16 minutes de lecture

Il y a environ trois ans, Joshua a vécu sa première expérience de prescience. C'était un après-midi d'hiver. Il était entré dans le bureau de sa mère et s'était arrêté net. La neige qui tombait doucement dehors, l'odeur du café posé là et la lumière douce qui caressait la laine rouge du pull de la matriarche : il avait déjà vécu cette scène. Et il sentait, enfoui quelque part, loin dans son cerveau, qu'il allait se passer quelque chose. Quelque chose d'important. L'angoisse s'était emparée de lui et des souvenirs qu'il n'avait jamais vécus se bousculaient, flous et incertains, dans sa tête.
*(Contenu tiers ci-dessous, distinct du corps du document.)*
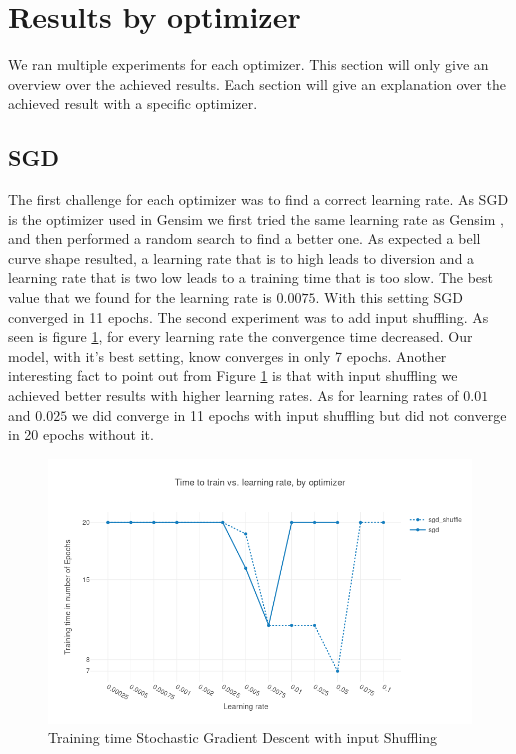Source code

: \section{Results by optimizer}
We ran multiple experiments for each optimizer. This section will only give an overview over the achieved results. Each section will give an explanation over the achieved result with a specific optimizer.

\subsection{SGD}
The first challenge for each optimizer was to find a correct learning rate. As SGD is the optimizer used in Gensim \cite{gensim} we first tried the same learning rate as Gensim \cite{gensim}, and then performed a random search to find a better one. As expected a bell curve shape resulted, a learning rate that is to high leads to diversion and  a learning rate that is two low leads to a training time that is too slow. The best value that we found for the learning rate is $0.0075$. With this setting SGD converged in 11 epochs. The second experiment was to add input shuffling. 
As seen is figure \ref{fig:results_sgd}, for every learning rate the convergence time decreased. Our model, with it's best setting, know converges in only 7 epochs. Another interesting  fact to point out from Figure \ref{fig:results_sgd} is that with input shuffling we achieved better results with higher learning rates. As for learning rates of $0.01$ and $0.025$ we did converge in 11 epochs with input shuffling but did not converge in 20 epochs without it.

\begin{figure}[h]
    \centering
			\includegraphics[scale=0.45]{images/results_sgd_shuffle} 
    \caption{Training time Stochastic Gradient Descent with input Shuffling}
    \label{fig:results_sgd}
\end{figure}
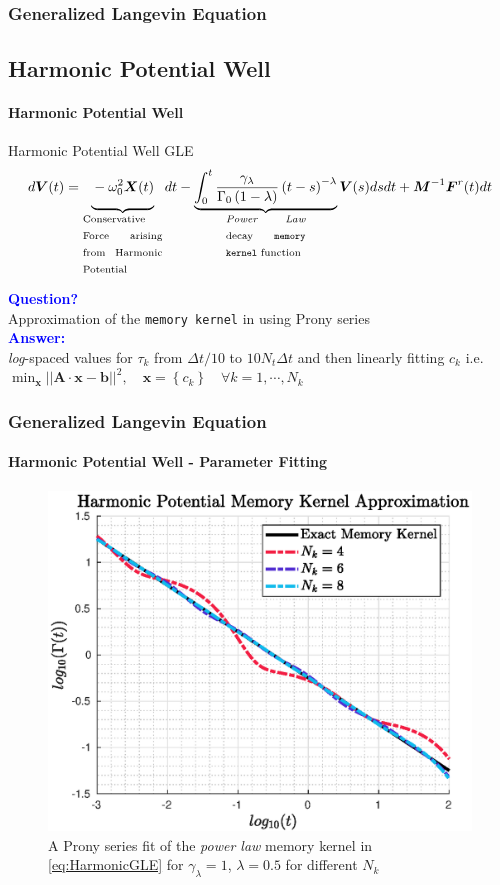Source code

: \documentclass[a4paper,10pt]{beamer}
\newcommand{\BS}[1]{\boldsymbol{#1}}
\newcommand{\rb}[1]{\left( #1 \right)}
\newcommand{\norm}[1]{\left| \left| #1 \right| \right|}
\begin{document}
	\begin{frame}
		\frametitle{Generalized Langevin Equation}
		\subsection{Harmonic Potential Well}
		\framesubtitle{Harmonic Potential Well}
		\begin{block}{Harmonic Potential Well GLE}
			\footnotesize
			\begin{align}
				d\BS{V}(t) = \underbrace{\vphantom{\int_{0}^{t} \frac{\gamma_{\lambda}}{\Gamma_{0} \rb{1-\lambda}}\rb{t-s}^{-\lambda} \BS{V}(s) ds dt} -\omega^{2}_{0} \BS{X}(t)}_{\text{\begin{minipage}{0.165\linewidth}
						Conservative Force arising from Harmonic Potential
						\end{minipage}}}dt - \underbrace{\int_{0}^{t} \frac{\gamma_{\lambda}}{\Gamma_{0} \rb{1-\lambda}}\rb{t-s}^{-\lambda}}_{\text{\begin{minipage}{0.165\linewidth}
						\textit{Power Law} decay \texttt{memory kernel} function
						\end{minipage}}} \BS{V}(s) ds dt + \BS{M}^{-1} \BS{F}^{r}(t) dt
						\label{eq:HarmonicGLE}
			\end{align}
		\end{block}
		\textcolor{blue}{\textbf{Question?}} \\ Approximation of the \texttt{memory kernel} in  using Prony series \\
		\textcolor{blue}{\textbf{Answer:}} \\
		\textit{log}-spaced values for $\tau_{k}$ from $\Delta t/10$ to $10N_{t}\Delta t$ and then linearly fitting $c_{k}$ i.e. $\min_{\BS{x}} \norm{\BS{A}\cdot \BS{x}-\BS{b}}^{2}, \quad \BS{x} = \left\{ c_{k} \right\} \quad \forall k=1, \cdots, N_{k}$
	\end{frame}

	\begin{frame}
		\frametitle{Generalized Langevin Equation}
		\framesubtitle{Harmonic Potential Well - Parameter Fitting}
		\begin{figure}[H]
			\centering
			\includegraphics[width=0.725\linewidth]{./Plots/ParameterFittingExample/paramFit.eps}
			\caption{A Prony series fit of the \textit{power law} memory kernel in \cref{eq:HarmonicGLE} for
				$\gamma_{\lambda} = 1$, $\lambda = 0.5$ for different $N_{k}$}
		\end{figure}
	\end{frame}
\end{document}
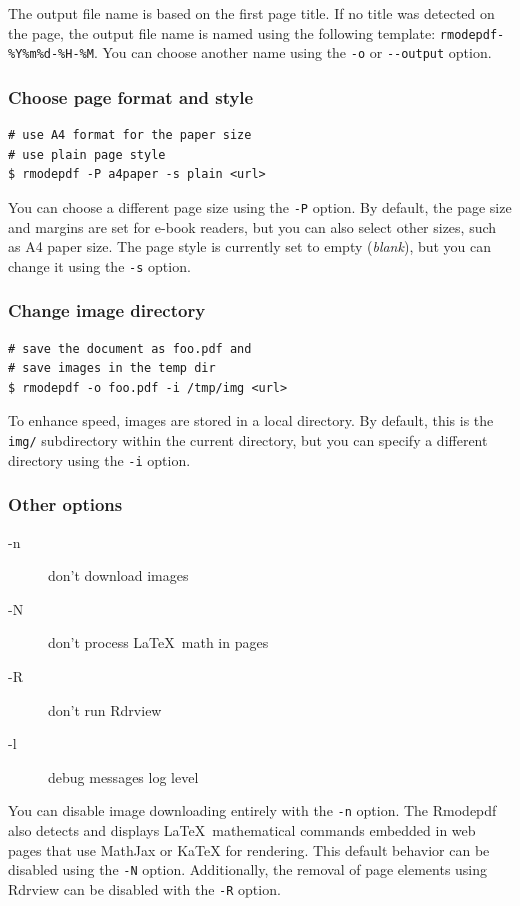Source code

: The output file name is based on the first page title. If no title was detected on the page, the output file name 
is named using the following template: \verb|rmodepdf-%Y%m%d-%H-%M|. You can choose another name using 
the \verb|-o| or \verb|--output| option.

\begin{frame}[fragile]
  \frametitle{Choose page format and style}
\begin{verbatim}
# use A4 format for the paper size 
# use plain page style
$ rmodepdf -P a4paper -s plain <url>
\end{verbatim}
\end{frame}


You can choose a different page size using the \texttt{-P} option. By default,
the page size and margins are set for e-book readers, but you can also select
other sizes, such as A4 paper size. The page style is currently set to empty
(\textit{blank}), but you can change it using the \texttt{-s} option.

\begin{frame}[fragile]
  \frametitle{Change image directory}
\begin{verbatim}
# save the document as foo.pdf and 
# save images in the temp dir
$ rmodepdf -o foo.pdf -i /tmp/img <url>
\end{verbatim}

\end{frame}


To enhance speed, images are stored in a local directory. By default, this is
the \texttt{img/} subdirectory within the current directory, but you can
specify a different directory using the \texttt{-i} option. 

\begin{frame}[fragile]
  \frametitle{Other options}
  \begin{description}
    \item[-n] don't download images
    \item[-N] don't process \LaTeX\ math in pages
    \item[-R] don't run Rdrview
    \item[-l] debug messages log level
  \end{description}
\end{frame}


You can disable image downloading entirely with the \texttt{-n} option. 
The Rmodepdf also detects and displays \LaTeX\ mathematical commands
embedded in web pages that use MathJax or KaTeX for
rendering. This default behavior can be disabled using the \texttt{-N} option.
Additionally, the removal of page elements using Rdrview can be
disabled with the \texttt{-R} option.


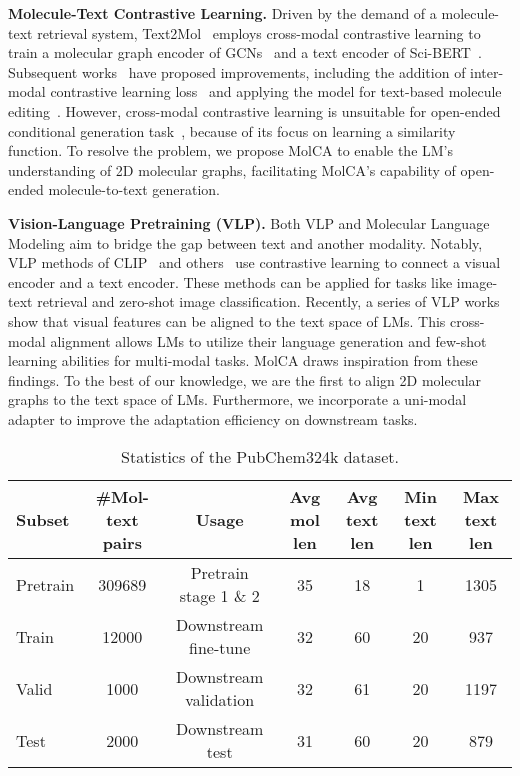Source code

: \documentclass[11pt]{article}
\begin{document}
\textbf{Molecule-Text Contrastive Learning.} Driven by the demand of a molecule-text retrieval system, Text2Mol~\citep{Text2Mol} employs cross-modal contrastive learning to train a molecular graph encoder of GCNs~\cite{GCN} and a text encoder of Sci-BERT~\cite{SciBERT}. Subsequent works~\cite{MoMu, MoleculeSTM, CLAMP} have proposed improvements, including the addition of inter-modal contrastive learning loss~\citep{MoMu} and applying the model for text-based molecule editing~\citep{MoleculeSTM}. However, cross-modal contrastive learning is unsuitable for open-ended conditional generation task~\cite{Flamingo}, because of its focus on learning a similarity function. 
To resolve the problem, we propose MolCA to enable the LM's understanding of 2D molecular graphs, facilitating MolCA's capability of open-ended molecule-to-text generation.

\textbf{Vision-Language Pretraining (VLP).} Both VLP and Molecular Language Modeling aim to bridge the gap between text and another modality. Notably, VLP methods of CLIP~\cite{CLIP} and others~\cite{DeCLIP, FILIP} use contrastive learning to connect a visual encoder and a text encoder. These methods can be applied for tasks like image-text retrieval and zero-shot image classification. Recently, a series of VLP works~\cite{Frozen,LinearMapping, BLIP2, Flamingo} show that visual features can be aligned to the text space of LMs. This cross-modal alignment allows LMs to utilize their language generation and few-shot learning abilities for multi-modal tasks. MolCA draws inspiration from these findings. To the best of our knowledge, we are the first to align 2D molecular graphs to the text space of LMs. Furthermore, we incorporate a uni-modal adapter to improve the adaptation efficiency on downstream tasks.

\begin{table*}[t]
\small
\centering
\begin{tabular}{lcccccc} \toprule
Subset & \#Mol-text pairs & Usage & Avg mol len & Avg text len & Min text len & Max text len \\\midrule
Pretrain & 309689 & Pretrain stage 1 \& 2 & 35 & 18 & 1 & 1305 \\
Train & 12000 & Downstream fine-tune & 32 & 60 & 20 & 937 \\
Valid & 1000 & Downstream validation & 32 & 61 & 20 & 1197 \\
Test & 2000 & Downstream test & 31 & 60 & 20 & 879 \\\bottomrule
\end{tabular}
\caption{Statistics of the PubChem324k dataset.}
\label{tab:PubChem324k_detail}
\end{table*}
\end{document}
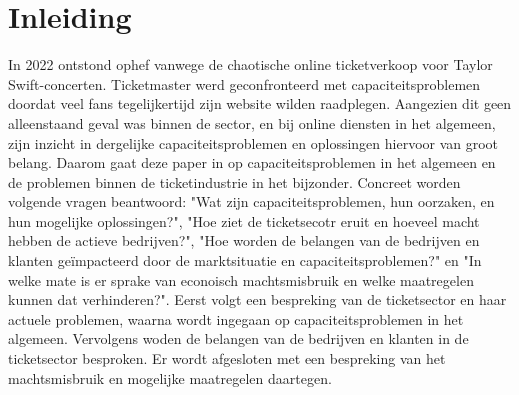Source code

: 
\section{Inleiding}

In 2022 ontstond ophef vanwege de chaotische online ticketverkoop voor
Taylor Swift-concerten. Ticketmaster %
werd geconfronteerd met capaciteitsproblemen doordat veel fans %
tegelijkertijd zijn website wilden raadplegen. Aangezien dit geen alleenstaand
geval was binnen de sector, en bij online diensten in het algemeen, zijn inzicht in 
dergelijke capaciteitsproblemen en oplossingen hiervoor van groot belang. %
Daarom gaat deze paper in op capaciteitsproblemen in het algemeen en de problemen
binnen de ticketindustrie in het bijzonder. Concreet worden volgende vragen
beantwoord: "Wat zijn capaciteitsproblemen, hun oorzaken, en hun mogelijke
oplossingen?", "Hoe ziet de ticketsecotr eruit en hoeveel macht hebben de
actieve bedrijven?", "Hoe worden de belangen van de bedrijven en klanten
geïmpacteerd door de marktsituatie en capaciteitsproblemen?" en
"In welke mate is er sprake van econoisch machtsmisbruik en welke maatregelen
kunnen dat verhinderen?". Eerst volgt een bespreking van de ticketsector en
haar actuele problemen, waarna wordt ingegaan op capaciteitsproblemen
in het algemeen. Vervolgens woden de belangen van de bedrijven en klanten
in de ticketsector besproken. Er wordt afgesloten met een bespreking van het
machtsmisbruik en mogelijke maatregelen daartegen.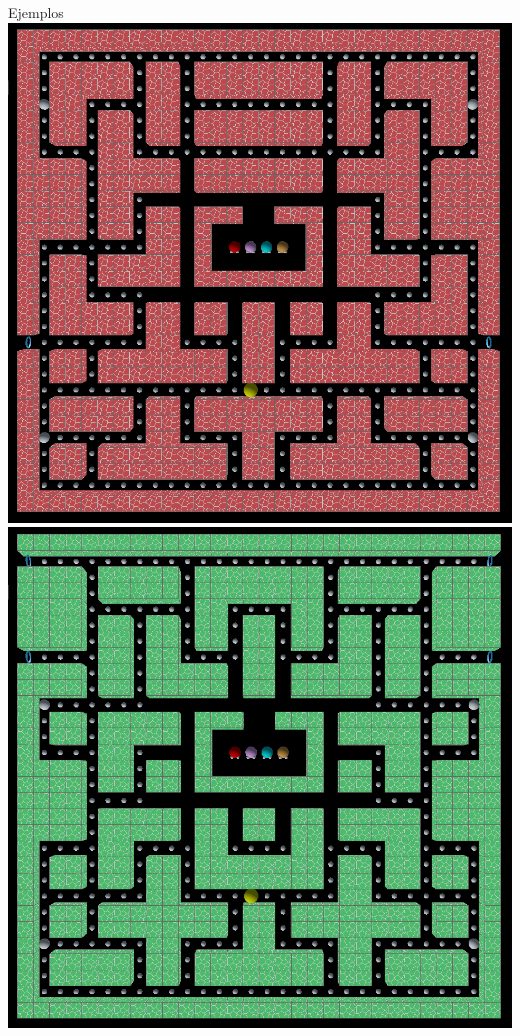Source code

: \documentclass{beamer}
\begin{document}
    \begin{frame}{Ejemplos \scriptsize{\hfill \secname}}
        \centering
        \vspace{3mm}
        \includegraphics[scale=0.15]{img/laberinto1.png}
        \hspace{3mm}
        \includegraphics[scale=0.15]{img/laberinto2.png}
    \end{frame}
    
\end{document}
La sensation avait été intense mais avait disparu en quelques secondes. Joshua était allé chercher son père dans la cuisine pour lui annoncer qu'il avait des pouvoirs magiques : il pouvait prévoir l'arrivée d'événements majeurs.

Sa première déception vint quand il s'était rendu compte qu'aucun événement majeur n'avait finalement eu lieu. Et la deuxième quand son père lui expliqua que ce qu'il venait de vivre était un déjà-vu. Une sensation assez commune résultant d'interactions complexes entre différentes parties du cerveau. Ses dons psychiques réduits à néant, Joshua s'était alors résigné à une vie d'être humain commun. Deux ou trois fois, plus tard, il avait eu de nouveau des déjà-vu, mais jamais aussi intenses que le premier.

Jusqu'à aujourd'hui.

La vieille femme assise à côté de lui n'est pas une inconnue. Il l'a déjà vue. Déjà entendue. Déjà ressentie. Il sait qu'il reconnaît son visage, sa peau foncée, ses cheveux gris et ondulés, ses yeux noirs. Et cette veste... Il la regarde, immobile, les pensées rebondissant à l'intérieur de son crâne.

— J'ai... commence-t-il.

— L'impression de me connaître, dit-elle avec un léger accent. Je sais, tu me le dis à chaque fois, mon coeur. Mais laisse moi te rafraîchir la mémoire. Je m'appelle Kanmada, et on m'appelle la plupart du temps Kan. Mais tu le sais déjà.

Kan. Oui, il le savait mais... sans savoir qu'il le savait. Comme si l'information avait été là depuis toujours, rangée dans une boîte au milieu d'une immense maison, et qu'il n'avait jamais pensé à fouiller à cet endroit précis. Il continue de la regarder, puis se demande comment elle est entrée sans se faire interpeller alors que les visites sont terminées depuis plusieurs heures. Il regarde la porte d'entrée de sa chambre.

— Et ne t'inquiète pas, personne ne va venir nous déranger. Nous sommes protégés.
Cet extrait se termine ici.